Monday 13 September 2010

'A Highland reel, not an Irish reel'

Get up, our Anna dear, from the weary spinning wheel;
For your father's on the hill, and your mother is asleep;
Come up among the crags, and we'll dance a Highland reel,
Around the Fairy Thorn on the steep.
In the first verse of his poem The Fairy Thorn, the Ulster poet Samuel Ferguson described a young couple who were about to dance ‘a Highland reel’. It is interesting to note that he said ‘a Highland reel’ not ‘an Irish reel’. Ferguson grew up at Glenwherry in county Antrim and was buried at Donegore, also in county Antrim. He was familiar with the culture of the Ulster-Scots in Antrim and he specifically mentioned ‘a Highland reel’. 

As regards musical instruments we find in the Ordnance Survey Memoir for the parish of Carnmoney, a thoroughly Ulster-Scots area, that: ‘The violin is the usual instrument but the Highland pipes are also sometimes introduced.’

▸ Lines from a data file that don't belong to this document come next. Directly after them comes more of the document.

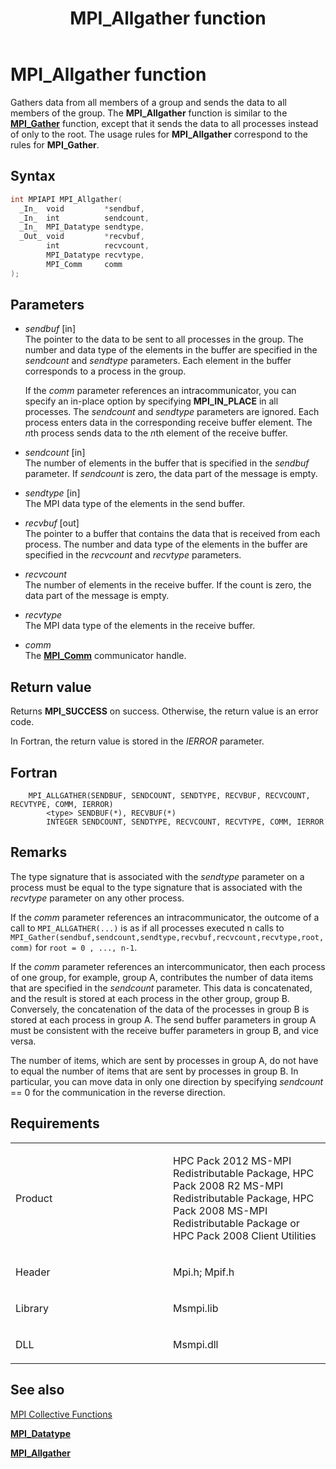 ﻿---
title: MPI_Allgather function
TOCTitle: MPI_Allgather function
ms:assetid: 85205349-5573-404a-b8c0-1273f3a442e5
ms:mtpsurl: https://msdn.microsoft.com/en-us/library/Dn502500(v=VS.85)
ms:contentKeyID: 59360772
ms.date: 03/28/2018
mtps_version: v=VS.85
f1_keywords:
- MPI_ALLGATHER
- mpif/MPI_Allgather
- mpi/MPI_ALLGATHER
dev_langs:
- C++
- C
api_location:
- Msmpi.dll
api_name:
- MPI_Allgather
api_type:
- DLLExport
product:
- Windows
topic_type:
- apiref
- kbSyntax
product_family_name: VS
ROBOTS: INDEX,FOLLOW
---

# MPI\_Allgather function

Gathers data from all members of a group and sends the data to all members of the group. The **MPI\_Allgather** function is similar to the [**MPI\_Gather**](mpi-gather-function.md) function, except that it sends the data to all processes instead of only to the root. The usage rules for **MPI\_Allgather** correspond to the rules for **MPI\_Gather**.

## Syntax

``` c++
int MPIAPI MPI_Allgather(
  _In_  void         *sendbuf,
  _In_  int          sendcount,
  _In_  MPI_Datatype sendtype,
  _Out_ void         *recvbuf,
        int          recvcount,
        MPI_Datatype recvtype,
        MPI_Comm     comm
);
```

## Parameters

  - *sendbuf* \[in\]  
    The pointer to the data to be sent to all processes in the group. The number and data type of the elements in the buffer are specified in the *sendcount* and *sendtype* parameters. Each element in the buffer corresponds to a process in the group.
    
    If the *comm* parameter references an intracommunicator, you can specify an in-place option by specifying **MPI\_IN\_PLACE** in all processes. The *sendcount* and *sendtype* parameters are ignored. Each process enters data in the corresponding receive buffer element. The *n*th process sends data to the *n*th element of the receive buffer.

  - *sendcount* \[in\]  
    The number of elements in the buffer that is specified in the *sendbuf* parameter. If *sendcount* is zero, the data part of the message is empty.

  - *sendtype* \[in\]  
    The MPI data type of the elements in the send buffer.

  - *recvbuf* \[out\]  
    The pointer to a buffer that contains the data that is received from each process. The number and data type of the elements in the buffer are specified in the *recvcount* and *recvtype* parameters.

  - *recvcount*  
    The number of elements in the receive buffer. If the count is zero, the data part of the message is empty.

  - *recvtype*  
    The MPI data type of the elements in the receive buffer.

  - *comm*  
    The [**MPI\_Comm**](mpi-comm-enumeration.md) communicator handle.

## Return value

Returns **MPI\_SUCCESS** on success. Otherwise, the return value is an error code.

In Fortran, the return value is stored in the *IERROR* parameter.

## Fortran

``` FORTRAN
    MPI_ALLGATHER(SENDBUF, SENDCOUNT, SENDTYPE, RECVBUF, RECVCOUNT, RECVTYPE, COMM, IERROR)
        <type> SENDBUF(*), RECVBUF(*)
        INTEGER SENDCOUNT, SENDTYPE, RECVCOUNT, RECVTYPE, COMM, IERROR
```

## Remarks

The type signature that is associated with the *sendtype* parameter on a process must be equal to the type signature that is associated with the *recvtype* parameter on any other process.

If the *comm* parameter references an intracommunicator, the outcome of a call to `MPI_ALLGATHER(...)` is as if all processes executed n calls to `MPI_Gather(sendbuf,sendcount,sendtype,recvbuf,recvcount,recvtype,root,comm)` for `root = 0 , ..., n-1`.

If the *comm* parameter references an intercommunicator, then each process of one group, for example, group A, contributes the number of data items that are specified in the *sendcount* parameter. This data is concatenated, and the result is stored at each process in the other group, group B. Conversely, the concatenation of the data of the processes in group B is stored at each process in group A. The send buffer parameters in group A must be consistent with the receive buffer parameters in group B, and vice versa.

The number of items, which are sent by processes in group A, do not have to equal the number of items that are sent by processes in group B. In particular, you can move data in only one direction by specifying *sendcount* == 0 for the communication in the reverse direction.

## Requirements

<table>
<colgroup>
<col style="width: 50%" />
<col style="width: 50%" />
</colgroup>
<tbody>
<tr class="odd">
<td><p>Product</p></td>
<td><p>HPC Pack 2012 MS-MPI Redistributable Package, HPC Pack 2008 R2 MS-MPI Redistributable Package, HPC Pack 2008 MS-MPI Redistributable Package or HPC Pack 2008 Client Utilities</p></td>
</tr>
<tr class="even">
<td><p>Header</p></td>
<td>Mpi.h;
Mpif.h</td>
</tr>
<tr class="odd">
<td><p>Library</p></td>
<td>Msmpi.lib</td>
</tr>
<tr class="even">
<td><p>DLL</p></td>
<td>Msmpi.dll</td>
</tr>
</tbody>
</table>


## See also

[MPI Collective Functions](mpi-collective-functions.md)

[**MPI\_Datatype**](mpi-datatype-enumeration.md)

[**MPI\_Allgather**](mpi-allgather-function.md)

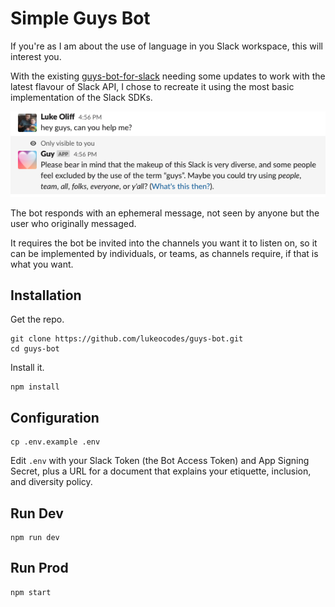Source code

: # Simple Guys Bot

If you're as I am about the use of language in you Slack workspace, this will interest you.

With the existing [guys-bot-for-slack](https://glitch.com/~guys-bot-for-slack) needing some updates to work with the latest flavour of Slack API, I chose to recreate it using the most basic implementation of the Slack SDKs.

![Screenshot of the bot responding to the message](screenshot.png "Screenshot of the bot responding to the message")

The bot responds with an ephemeral message, not seen by anyone but the user who originally messaged.

It requires the bot be invited into the channels you want it to listen on, so it can be implemented by individuals, or teams, as channels require, if that is what you want.

## Installation

Get the repo.

```shell
git clone https://github.com/lukeocodes/guys-bot.git
cd guys-bot
```

Install it.

```shell
npm install
```

## Configuration

```shell
cp .env.example .env
```

Edit `.env` with your Slack Token (the Bot Access Token) and App Signing Secret, plus a URL for a document that explains your etiquette, inclusion, and diversity policy.

## Run Dev

```shell
npm run dev
```

## Run Prod

```shell
npm start
```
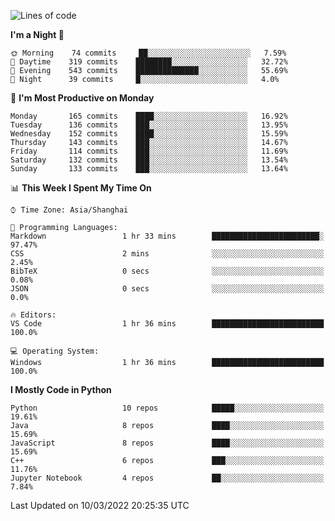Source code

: <!--START_SECTION:waka-->
![Lines of code](https://img.shields.io/badge/From%20Hello%20World%20I%27ve%20Written-12%20Million%20lines%20of%20code-blue)

**I'm a Night 🦉** 

```text
🌞 Morning    74 commits     ██░░░░░░░░░░░░░░░░░░░░░░░   7.59% 
🌆 Daytime    319 commits    ████████░░░░░░░░░░░░░░░░░   32.72% 
🌃 Evening    543 commits    ██████████████░░░░░░░░░░░   55.69% 
🌙 Night      39 commits     █░░░░░░░░░░░░░░░░░░░░░░░░   4.0%

```
📅 **I'm Most Productive on Monday** 

```text
Monday       165 commits    ████░░░░░░░░░░░░░░░░░░░░░   16.92% 
Tuesday      136 commits    ███░░░░░░░░░░░░░░░░░░░░░░   13.95% 
Wednesday    152 commits    ████░░░░░░░░░░░░░░░░░░░░░   15.59% 
Thursday     143 commits    ███░░░░░░░░░░░░░░░░░░░░░░   14.67% 
Friday       114 commits    ███░░░░░░░░░░░░░░░░░░░░░░   11.69% 
Saturday     132 commits    ███░░░░░░░░░░░░░░░░░░░░░░   13.54% 
Sunday       133 commits    ███░░░░░░░░░░░░░░░░░░░░░░   13.64%

```


📊 **This Week I Spent My Time On** 

```text
⌚︎ Time Zone: Asia/Shanghai

💬 Programming Languages: 
Markdown                 1 hr 33 mins        ████████████████████████░   97.47% 
CSS                      2 mins              ░░░░░░░░░░░░░░░░░░░░░░░░░   2.45% 
BibTeX                   0 secs              ░░░░░░░░░░░░░░░░░░░░░░░░░   0.08% 
JSON                     0 secs              ░░░░░░░░░░░░░░░░░░░░░░░░░   0.0%

🔥 Editors: 
VS Code                  1 hr 36 mins        █████████████████████████   100.0%

💻 Operating System: 
Windows                  1 hr 36 mins        █████████████████████████   100.0%

```

**I Mostly Code in Python** 

```text
Python                   10 repos            █████░░░░░░░░░░░░░░░░░░░░   19.61% 
Java                     8 repos             ████░░░░░░░░░░░░░░░░░░░░░   15.69% 
JavaScript               8 repos             ████░░░░░░░░░░░░░░░░░░░░░   15.69% 
C++                      6 repos             ███░░░░░░░░░░░░░░░░░░░░░░   11.76% 
Jupyter Notebook         4 repos             ██░░░░░░░░░░░░░░░░░░░░░░░   7.84%

```



 Last Updated on 10/03/2022 20:25:35 UTC
<!--END_SECTION:waka-->　　
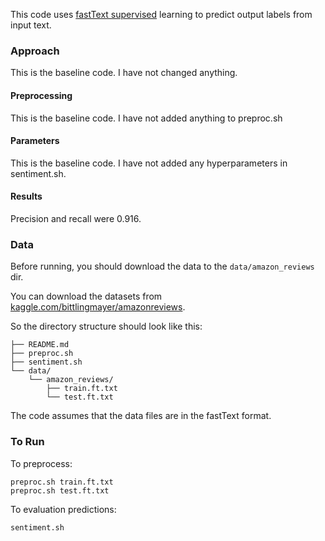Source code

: This code uses [fastText supervised](https://github.com/facebookresearch/fastText/blob/master/tutorials/supervised-learning.md) learning to predict output labels from input text.

### Approach

This is the baseline code.  I have not changed anything.

#### Preprocessing
This is the baseline code.  I have not added anything to preproc.sh

#### Parameters
This is the baseline code.  I have not added any hyperparameters in sentiment.sh.

#### Results
Precision and recall were 0.916.

### Data

Before running, you should download the data to the `data/amazon_reviews` dir.

You can download the datasets from [kaggle.com/bittlingmayer/amazonreviews](https://www.kaggle.com/bittlingmayer/amazonreviews).

So the directory structure should look like this:
```
├── README.md
├── preproc.sh  
├── sentiment.sh  
└── data/ 
    └── amazon_reviews/ 
        ├── train.ft.txt  
        └── test.ft.txt  
```
The code assumes that the data files are in the fastText format.

### To Run

To preprocess:
```
preproc.sh train.ft.txt
preproc.sh test.ft.txt
```

To evaluation predictions:
```
sentiment.sh
```

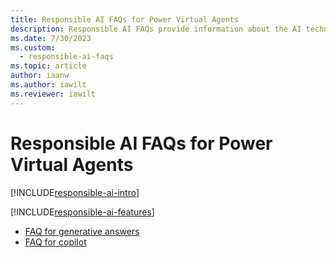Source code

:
 ```yaml
---
title: Responsible AI FAQs for Power Virtual Agents
description: Responsible AI FAQs provide information about the AI technology used in Power Virtual Agents, along with key considerations and details about how the AI is used, how it was tested and evaluated, and any specific limitations.
ms.date: 7/30/2023
ms.custom: 
  - responsible-ai-faqs
ms.topic: article
author: iaanw
ms.author: iawilt
ms.reviewer: iawilt
---
```


# Responsible AI FAQs for Power Virtual Agents

[!INCLUDE[responsible-ai-intro](includes/responsible-ai-intro.md)]

[!INCLUDE[responsible-ai-features](includes/responsible-ai-features.md)]

- [FAQ for generative answers](faqs-generative-answers.md)
- [FAQ for copilot](faqs-copilot.md)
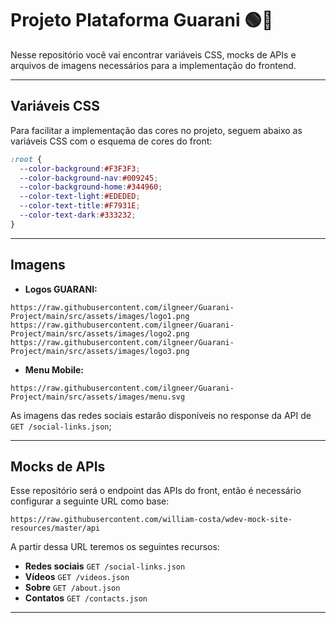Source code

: # Projeto Plataforma Guarani 🟢🏹

Nesse repositório você vai encontrar variáveis CSS, mocks de APIs e arquivos de imagens necessários para a implementação do frontend.

___________________


## Variáveis CSS

Para facilitar a implementação das cores no projeto, seguem abaixo as variáveis CSS com o esquema de cores do front:
```css
:root {
  --color-background:#F3F3F3;
  --color-background-nav:#009245;
  --color-background-home:#344960;
  --color-text-light:#EDEDED;
  --color-text-title:#F7931E;
  --color-text-dark:#333232;
}
```

___________________

## Imagens

* **Logos GUARANI:**  
```
https://raw.githubusercontent.com/ilgneer/Guarani-Project/main/src/assets/images/logo1.png
https://raw.githubusercontent.com/ilgneer/Guarani-Project/main/src/assets/images/logo2.png
https://raw.githubusercontent.com/ilgneer/Guarani-Project/main/src/assets/images/logo3.png
```

* **Menu Mobile:**
```
https://raw.githubusercontent.com/ilgneer/Guarani-Project/main/src/assets/images/menu.svg
```

As imagens das redes sociais estarão disponíveis no response da API de `GET /social-links.json`;
___________________

## Mocks de APIs

Esse repositório será o endpoint das APIs do front, então é necessário configurar a seguinte URL como base:
```
https://raw.githubusercontent.com/william-costa/wdev-mock-site-resources/master/api
```

A partir dessa URL teremos os seguintes recursos:
* **Redes sociais** `GET /social-links.json`
* **Vídeos** `GET /videos.json`
* **Sobre** `GET /about.json`
* **Contatos** `GET /contacts.json`

___________________
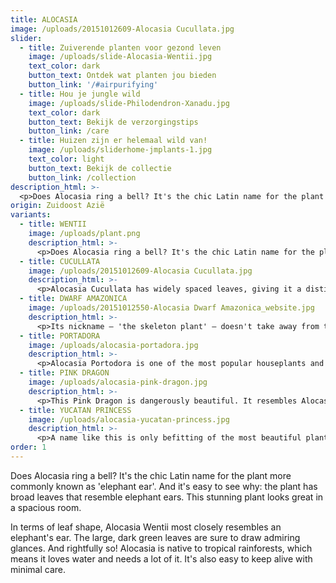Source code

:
 ```yaml
---
title: ALOCASIA
image: /uploads/20151012609-Alocasia Cucullata.jpg
slider:
  - title: Zuiverende planten voor gezond leven
    image: /uploads/slide-Alocasia-Wentii.jpg
    text_color: dark
    button_text: Ontdek wat planten jou bieden
    button_link: '/#airpurifying'
  - title: Hou je jungle wild
    image: /uploads/slide-Philodendron-Xanadu.jpg
    text_color: dark
    button_text: Bekijk de verzorgingstips
    button_link: /care
  - title: Huizen zijn er helemaal wild van!
    image: /uploads/sliderhome-jmplants-1.jpg
    text_color: light
    button_text: Bekijk de collectie
    button_link: /collection
description_html: >-
  <p>Does Alocasia ring a bell? It's the chic Latin name for the plant more commonly known as 'elephant ear'. And it's easy to see why: the plant has broad leaves that resemble elephant ears. This stunning plant looks great in a spacious room.</p><p>In terms of leaf shape, Alocasia Wentii most closely resembles an elephant's ear. The large, dark green leaves are sure to draw admiring glances. And rightfully so! Alocasia is native to tropical rainforests, which means it loves water and needs a lot of it. It's also easy to keep alive with minimal care.</p>
origin: Zuidoost Azië
variants:
  - title: WENTII
    image: /uploads/plant.png
    description_html: >-
      <p>Does Alocasia ring a bell? It's the chic Latin name for the plant more commonly known as 'elephant ear'. And it's easy to see why: the plant has broad leaves that resemble elephant ears. This stunning plant looks great in a spacious room.</p><p>In terms of leaf shape, Alocasia Wentii most closely resembles an elephant's ear. The large, dark green leaves are sure to draw admiring glances. And rightfully so! Alocasia is native to tropical rainforests, which means it loves water and needs a lot of it. It's also easy to keep alive with minimal care.</p>
  - title: CUCULLATA
    image: /uploads/20151012609-Alocasia Cucullata.jpg
    description_html: >-
      <p>Alocasia Cucullata has widely spaced leaves, giving it a distinct look. Alocasia is also known as 'elephant ear'. This particular Alocasia can survive mild winters when placed in a sheltered spot. The leaves fall off in the winter only to grow back in the spring.</p>
  - title: DWARF AMAZONICA
    image: /uploads/20151012550-Alocasia Dwarf Amazonica_website.jpg
    description_html: >-
      <p>Its nickname – 'the skeleton plant' – doesn't take away from the beauty of Alocasia Dwarf Amazonica. Put it in your living room for a green eye-catcher. Well, not entirely green: the dark green leaves are criss-crossed with white veins, making it a highly decorative plant!</p>
  - title: PORTADORA
    image: /uploads/alocasia-portadora.jpg
    description_html: >-
      <p>Alocasia Portodora is one of the most popular houseplants and can be found in many homes. The leaves are large and slightly serrated. This is a plant that loves to grow. In fact, with a little love, this plant might just outgrow your living room.</p>
  - title: PINK DRAGON
    image: /uploads/alocasia-pink-dragon.jpg
    description_html: >-
      <p>This Pink Dragon is dangerously beautiful. It resembles Alocasia Dwarf Amazonica, with one obvious difference: the striking pink stems with its slightly rounder leaves. This plant is perfect for courageous dragon tamers!</p>
  - title: YUCATAN PRINCESS
    image: /uploads/alocasia-yucatan-princess.jpg
    description_html: >-
      <p>A name like this is only befitting of the most beautiful plants in the jungle. This Alocasia will make a statement in any interior thanks to its greenish-purple leaves with sporadic black accents. This plant is true royalty!</p>
order: 1
---
```


Does Alocasia ring a bell? It's the chic Latin name for the plant more commonly known as 'elephant ear'. And it's easy to see why: the plant has broad leaves that resemble elephant ears. This stunning plant looks great in a spacious room.</p><p>In terms of leaf shape, Alocasia Wentii most closely resembles an elephant's ear. The large, dark green leaves are sure to draw admiring glances. And rightfully so! Alocasia is native to tropical rainforests, which means it loves water and needs a lot of it. It's also easy to keep alive with minimal care.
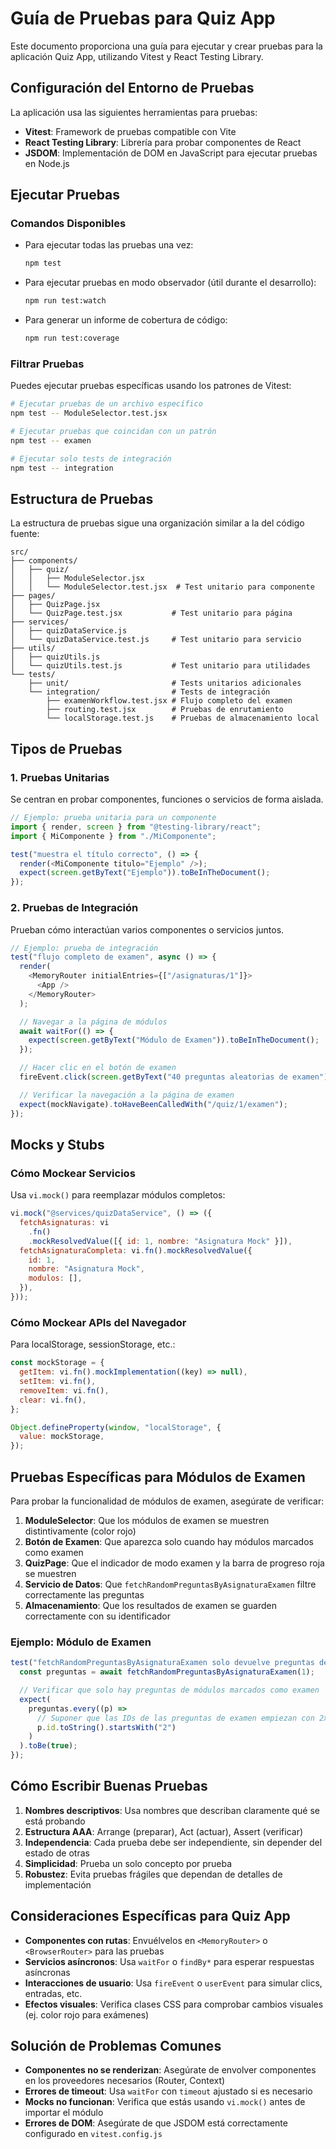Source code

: # Guía de Pruebas para Quiz App

Este documento proporciona una guía para ejecutar y crear pruebas para la aplicación Quiz App, utilizando Vitest y React Testing Library.

## Configuración del Entorno de Pruebas

La aplicación usa las siguientes herramientas para pruebas:

- **Vitest**: Framework de pruebas compatible con Vite
- **React Testing Library**: Librería para probar componentes de React
- **JSDOM**: Implementación de DOM en JavaScript para ejecutar pruebas en Node.js

## Ejecutar Pruebas

### Comandos Disponibles

- Para ejecutar todas las pruebas una vez:

  ```bash
  npm test
  ```

- Para ejecutar pruebas en modo observador (útil durante el desarrollo):

  ```bash
  npm run test:watch
  ```

- Para generar un informe de cobertura de código:
  ```bash
  npm run test:coverage
  ```

### Filtrar Pruebas

Puedes ejecutar pruebas específicas usando los patrones de Vitest:

```bash
# Ejecutar pruebas de un archivo específico
npm test -- ModuleSelector.test.jsx

# Ejecutar pruebas que coincidan con un patrón
npm test -- examen

# Ejecutar solo tests de integración
npm test -- integration
```

## Estructura de Pruebas

La estructura de pruebas sigue una organización similar a la del código fuente:

```
src/
├── components/
│   ├── quiz/
│   │   ├── ModuleSelector.jsx
│   │   └── ModuleSelector.test.jsx  # Test unitario para componente
├── pages/
│   ├── QuizPage.jsx
│   └── QuizPage.test.jsx           # Test unitario para página
├── services/
│   ├── quizDataService.js
│   └── quizDataService.test.js     # Test unitario para servicio
├── utils/
│   ├── quizUtils.js
│   └── quizUtils.test.js           # Test unitario para utilidades
└── tests/
    ├── unit/                       # Tests unitarios adicionales
    └── integration/                # Tests de integración
        ├── examenWorkflow.test.jsx # Flujo completo del examen
        ├── routing.test.jsx        # Pruebas de enrutamiento
        └── localStorage.test.js    # Pruebas de almacenamiento local
```

## Tipos de Pruebas

### 1. Pruebas Unitarias

Se centran en probar componentes, funciones o servicios de forma aislada.

```javascript
// Ejemplo: prueba unitaria para un componente
import { render, screen } from "@testing-library/react";
import { MiComponente } from "./MiComponente";

test("muestra el título correcto", () => {
  render(<MiComponente titulo="Ejemplo" />);
  expect(screen.getByText("Ejemplo")).toBeInTheDocument();
});
```

### 2. Pruebas de Integración

Prueban cómo interactúan varios componentes o servicios juntos.

```javascript
// Ejemplo: prueba de integración
test("flujo completo de examen", async () => {
  render(
    <MemoryRouter initialEntries={["/asignaturas/1"]}>
      <App />
    </MemoryRouter>
  );

  // Navegar a la página de módulos
  await waitFor(() => {
    expect(screen.getByText("Módulo de Examen")).toBeInTheDocument();
  });

  // Hacer clic en el botón de examen
  fireEvent.click(screen.getByText("40 preguntas aleatorias de examen"));

  // Verificar la navegación a la página de examen
  expect(mockNavigate).toHaveBeenCalledWith("/quiz/1/examen");
});
```

## Mocks y Stubs

### Cómo Mockear Servicios

Usa `vi.mock()` para reemplazar módulos completos:

```javascript
vi.mock("@services/quizDataService", () => ({
  fetchAsignaturas: vi
    .fn()
    .mockResolvedValue([{ id: 1, nombre: "Asignatura Mock" }]),
  fetchAsignaturaCompleta: vi.fn().mockResolvedValue({
    id: 1,
    nombre: "Asignatura Mock",
    modulos: [],
  }),
}));
```

### Cómo Mockear APIs del Navegador

Para localStorage, sessionStorage, etc.:

```javascript
const mockStorage = {
  getItem: vi.fn().mockImplementation((key) => null),
  setItem: vi.fn(),
  removeItem: vi.fn(),
  clear: vi.fn(),
};

Object.defineProperty(window, "localStorage", {
  value: mockStorage,
});
```

## Pruebas Específicas para Módulos de Examen

Para probar la funcionalidad de módulos de examen, asegúrate de verificar:

1. **ModuleSelector**: Que los módulos de examen se muestren distintivamente (color rojo)
2. **Botón de Examen**: Que aparezca solo cuando hay módulos marcados como examen
3. **QuizPage**: Que el indicador de modo examen y la barra de progreso roja se muestren
4. **Servicio de Datos**: Que `fetchRandomPreguntasByAsignaturaExamen` filtre correctamente las preguntas
5. **Almacenamiento**: Que los resultados de examen se guarden correctamente con su identificador

### Ejemplo: Módulo de Examen

```javascript
test("fetchRandomPreguntasByAsignaturaExamen solo devuelve preguntas de módulos marcados como examen", async () => {
  const preguntas = await fetchRandomPreguntasByAsignaturaExamen(1);

  // Verificar que solo hay preguntas de módulos marcados como examen
  expect(
    preguntas.every((p) =>
      // Suponer que las IDs de las preguntas de examen empiezan con 2xxx
      p.id.toString().startsWith("2")
    )
  ).toBe(true);
});
```

## Cómo Escribir Buenas Pruebas

1. **Nombres descriptivos**: Usa nombres que describan claramente qué se está probando
2. **Estructura AAA**: Arrange (preparar), Act (actuar), Assert (verificar)
3. **Independencia**: Cada prueba debe ser independiente, sin depender del estado de otras
4. **Simplicidad**: Prueba un solo concepto por prueba
5. **Robustez**: Evita pruebas frágiles que dependan de detalles de implementación

## Consideraciones Específicas para Quiz App

- **Componentes con rutas**: Envuélvelos en `<MemoryRouter>` o `<BrowserRouter>` para las pruebas
- **Servicios asíncronos**: Usa `waitFor` o `findBy*` para esperar respuestas asíncronas
- **Interacciones de usuario**: Usa `fireEvent` o `userEvent` para simular clics, entradas, etc.
- **Efectos visuales**: Verifica clases CSS para comprobar cambios visuales (ej. color rojo para exámenes)

## Solución de Problemas Comunes

- **Componentes no se renderizan**: Asegúrate de envolver componentes en los proveedores necesarios (Router, Context)
- **Errores de timeout**: Usa `waitFor` con `timeout` ajustado si es necesario
- **Mocks no funcionan**: Verifica que estás usando `vi.mock()` antes de importar el módulo
- **Errores de DOM**: Asegúrate de que JSDOM está correctamente configurado en `vitest.config.js`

There is some other useful information about instruments in a letter to the Cork Evening Post (11 July 1763).  It was noted that there had been a parade by the Hearts of Oak near Markethill, ‘when they ‘filled at least two miles of the road and were formed into companies, with each a standard or colours displayed; of which [companies] he says he counted thirty with drums, horns, fiddlers and bagpipes’. 

As regards the tunes and songs of the Ulster-Scots the Ordnance Survey Memoir for the parish of Carnmoney states: ‘Their airs and ballads are merely those commonly known in the country and are strictly Scottish.’ 

Further information about the tunes and songs of the Ulster-Scots is available from many sources but has never been fully researched. However we know many of the tunes they used because these were often named alongside poems and songs when they were printed. For example, when the poet Andrew McKenzie, the Bard of Dunover, was initiated into Greenhill Masonic Lodge No 985 on 2 February 1810 he marked the occasion by writing a song entitled Greenhill and we know this was to be sung to the Scottish tune ‘Lochaber no more’. 

It is important to preserve the authenticity of Ulster-Scots culture and therefore it is necessary to research the music, the song, the dances and the instruments of the Ulster-Scots. Cultures develop and evolve but they do so from an authentic core.